Patrick Swayze's widow reflects on 'Ghost' 30 years on: 'He had to fight for that role'
Watch: Patrick Swayze’s widow Lisa Niemi talks to Yahoo
Thanks to rock ‘em sock ‘em hits like Red Dawn and Road House, Patrick Swayze was one of the biggest action stars of the 1980s until a little movie called Ghost put him in touch with his sensitive side.
Jerry Zucker’s unlikely romantic blockbuster casts Swayze as Sam Wheat, whose life is tragically cut short by a mugger’s bullet. Fortunately, he’s able to delay his trip to the afterlife in order to protect his one true love, Molly (Demi Moore). Released in the summer of 1990, Ghost quickly became Swayze’s highest-grossing film, earning over $200 million. (The actor died of pancreatic cancer in 2009.)
But as the actor’s real-life true love, Lisa Niemi, tells Yahoo Entertainment, it wasn’t a movie he was destined to get. “He had to fight for that role,” she remembers. (Watch our interview above.)
As Niemi tells it, she had to fight for Swayze to read the Ghost script in the first place. “Patrick was always terrible about reading scripts,” she says. “I kept begging him! I said, ‘You have to read this. You’re gonna love it.’”
Part of his reluctance may have been the fact that Ghost had already been rejected by a number of Hollywood’s A-list leading men. Speaking with Yahoo Entertainment earlier this year, Zucker revealed that Harrison Ford was at the top of his original list to play Sam.
Read more: Ghost star Tony Goldwyn on becoming the most hated man in New York
“The studio wanted Harrison Ford in this so badly, and I did, too. I loved Harrison Ford. They took him out to lunch, and he was very honest about it. He said, ‘Why are you making this? Is it a comedy? Is it a tragedy? It’s very weird.’ And a lot of people thought that, he was certainly not the only one that didn’t see how it was going to mix.”
But Niemi loved the weirdness of the script, and saw how it could bring together her husband’s mixture of steeliness and sensitivity. Eventually, he broke down and read the script... and then broke down emotionally. “He read it all in one sitting; he came out with tears in his eyes, and said ‘I have to do this movie.’”

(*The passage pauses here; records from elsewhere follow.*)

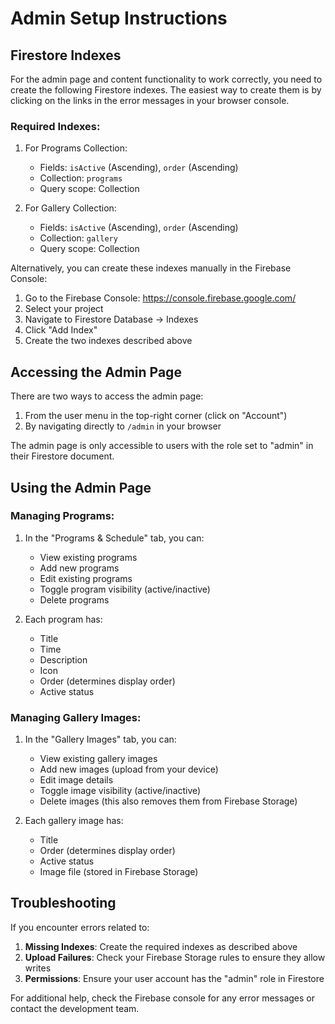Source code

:# Admin Setup Instructions

## Firestore Indexes

For the admin page and content functionality to work correctly, you need to create the following Firestore indexes. The easiest way to create them is by clicking on the links in the error messages in your browser console.

### Required Indexes:

1. For Programs Collection:
   - Fields: `isActive` (Ascending), `order` (Ascending)
   - Collection: `programs`
   - Query scope: Collection

2. For Gallery Collection:
   - Fields: `isActive` (Ascending), `order` (Ascending)
   - Collection: `gallery`
   - Query scope: Collection

Alternatively, you can create these indexes manually in the Firebase Console:

1. Go to the Firebase Console: https://console.firebase.google.com/
2. Select your project
3. Navigate to Firestore Database → Indexes
4. Click "Add Index"
5. Create the two indexes described above

## Accessing the Admin Page

There are two ways to access the admin page:

1. From the user menu in the top-right corner (click on "Account")
2. By navigating directly to `/admin` in your browser

The admin page is only accessible to users with the role set to "admin" in their Firestore document.

## Using the Admin Page

### Managing Programs:

1. In the "Programs & Schedule" tab, you can:
   - View existing programs
   - Add new programs 
   - Edit existing programs
   - Toggle program visibility (active/inactive)
   - Delete programs

2. Each program has:
   - Title
   - Time
   - Description
   - Icon
   - Order (determines display order)
   - Active status

### Managing Gallery Images:

1. In the "Gallery Images" tab, you can:
   - View existing gallery images
   - Add new images (upload from your device)
   - Edit image details
   - Toggle image visibility (active/inactive)
   - Delete images (this also removes them from Firebase Storage)

2. Each gallery image has:
   - Title
   - Order (determines display order)
   - Active status
   - Image file (stored in Firebase Storage)

## Troubleshooting

If you encounter errors related to:

1. **Missing Indexes**: Create the required indexes as described above
2. **Upload Failures**: Check your Firebase Storage rules to ensure they allow writes
3. **Permissions**: Ensure your user account has the "admin" role in Firestore

For additional help, check the Firebase console for any error messages or contact the development team.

Swayze wasn’t the only member of the Ghost cast who had to prove themselves to Zucker. The director was also reluctant to cast Whoopi Goldberg as psychic Oda Mae Brown, who becomes Sam’s link with the physical world during the course of the movie.
“My image of Whoopi was her comedian side,” he told us, adding that he seriously considered Tina Turner for the role instead. But Swayze felt that Goldberg — who he remembered seeing on stage in New York during his struggling actor days — was the perfect Oda Mae. “He was like, ‘We have to give her a shot at this,’” Niemi says.
Ultimately, Zucker relented when he saw Swayze and Goldberg read together. “You could just see it. For me, it’s so great to see someone just doing it. Ghost was my first drama, and I was terribly afraid of not getting it right. So I was really fortunate that Patrick and Whoopi were able to read together so that I could see it in front of me and go, ‘Yeah, that works.’” (Goldberg went on to win an Oscar for her performance, and thanked Swayze in her acceptance speech.)
According to Niemi, Ghost remained a career highlight for Swayze for the rest of his life, although he could never pick just one favorite movie from his filmography. “He loved all of them for different reasons,” she explains. “When Road House came up, he couldn’t wait to do it. He was very proud of how [Dirty Dancing] came out and the longevity it had. He always tried to make unusual choices and push the envelope on things, which is really great.”
Ghost is currently streaming on Netflix.